Latency, defined as the delay between transmiting a signal in one end and receiving on the other end, is bounded by two fundamental factors: the physical propagation of signals and the processing overhead at each stage.
Electrical signals in copper travel at roughly 60–70% of the speed of light, while optical signals in fiber travel at roughly 65% of the speed of light. At transatlantic scales, fiber link has a theoretical minimum of ~40ms imposed by the speed of light alone, before any processing occurs!

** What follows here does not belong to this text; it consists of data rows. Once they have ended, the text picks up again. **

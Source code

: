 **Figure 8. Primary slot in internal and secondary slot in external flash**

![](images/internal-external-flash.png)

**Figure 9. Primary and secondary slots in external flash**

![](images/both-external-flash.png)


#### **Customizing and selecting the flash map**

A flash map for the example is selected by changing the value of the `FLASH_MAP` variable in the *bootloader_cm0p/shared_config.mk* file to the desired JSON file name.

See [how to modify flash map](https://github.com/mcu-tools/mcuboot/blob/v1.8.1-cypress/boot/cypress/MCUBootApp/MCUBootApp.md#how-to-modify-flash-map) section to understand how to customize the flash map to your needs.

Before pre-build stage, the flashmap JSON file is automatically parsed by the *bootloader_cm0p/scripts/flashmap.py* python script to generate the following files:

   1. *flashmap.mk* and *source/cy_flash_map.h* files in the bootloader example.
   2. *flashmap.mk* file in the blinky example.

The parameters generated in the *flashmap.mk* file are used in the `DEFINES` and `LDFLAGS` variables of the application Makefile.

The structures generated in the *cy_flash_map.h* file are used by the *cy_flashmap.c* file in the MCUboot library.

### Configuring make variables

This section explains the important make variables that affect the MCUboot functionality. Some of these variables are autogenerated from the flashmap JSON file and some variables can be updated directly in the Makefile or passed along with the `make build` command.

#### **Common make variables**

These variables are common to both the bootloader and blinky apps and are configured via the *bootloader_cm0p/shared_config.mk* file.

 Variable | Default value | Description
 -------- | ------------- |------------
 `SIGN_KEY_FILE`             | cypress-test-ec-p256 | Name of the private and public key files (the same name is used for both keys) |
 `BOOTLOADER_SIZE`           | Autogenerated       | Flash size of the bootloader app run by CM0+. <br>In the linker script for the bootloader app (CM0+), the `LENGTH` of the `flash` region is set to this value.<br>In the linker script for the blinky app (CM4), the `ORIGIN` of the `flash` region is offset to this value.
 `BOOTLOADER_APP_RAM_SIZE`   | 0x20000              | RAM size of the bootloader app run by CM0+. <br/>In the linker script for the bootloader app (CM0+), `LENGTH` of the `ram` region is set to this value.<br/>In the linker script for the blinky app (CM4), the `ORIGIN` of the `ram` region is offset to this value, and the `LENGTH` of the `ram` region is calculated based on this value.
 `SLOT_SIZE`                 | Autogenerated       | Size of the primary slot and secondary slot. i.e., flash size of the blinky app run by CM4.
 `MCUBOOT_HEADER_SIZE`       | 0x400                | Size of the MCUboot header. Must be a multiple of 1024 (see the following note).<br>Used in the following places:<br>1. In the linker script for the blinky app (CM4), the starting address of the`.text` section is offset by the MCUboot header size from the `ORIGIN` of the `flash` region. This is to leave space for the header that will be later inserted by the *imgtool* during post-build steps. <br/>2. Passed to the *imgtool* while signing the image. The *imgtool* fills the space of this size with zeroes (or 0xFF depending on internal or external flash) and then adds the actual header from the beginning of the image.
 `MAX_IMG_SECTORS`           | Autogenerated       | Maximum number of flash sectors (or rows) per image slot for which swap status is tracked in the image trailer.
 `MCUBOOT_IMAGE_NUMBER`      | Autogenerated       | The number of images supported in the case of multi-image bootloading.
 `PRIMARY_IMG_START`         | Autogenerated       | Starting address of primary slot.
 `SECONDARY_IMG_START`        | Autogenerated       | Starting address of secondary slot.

Within a processor, latency is determined by circuit depth and physical distance. Register access is measured in fractions of a nanosecond. Cache latency grows with distance from the core: L1 is on-die and fast, L3 is shared across cores and slower. RAM introduces additional delay from DRAM row activation and bus arbitration.
Moving onto storage, magnetic HDDs are dominated by seek time, where a physical read head has to move. SSDs eliminate mechanical movement but introduce controller processing and NAND flash charge sensing. NVMe reduces bus overhead by connecting directly to the CPU via PCIe.
Finally, on distant networks, each hop introduces propagation delay plus processing at routers, switches and protocol stacks. Wireless links add radio encoding and scheduling overhead. Satellite (GEO) latency is almost entirely propagation — signals must travel ~72,000km round trip to geostationary orbit.
We can see that latency spans ten orders of magnitude from CPU to satellite communication, so optimising a system can often begin by identifying which communication layer is a bottleneck.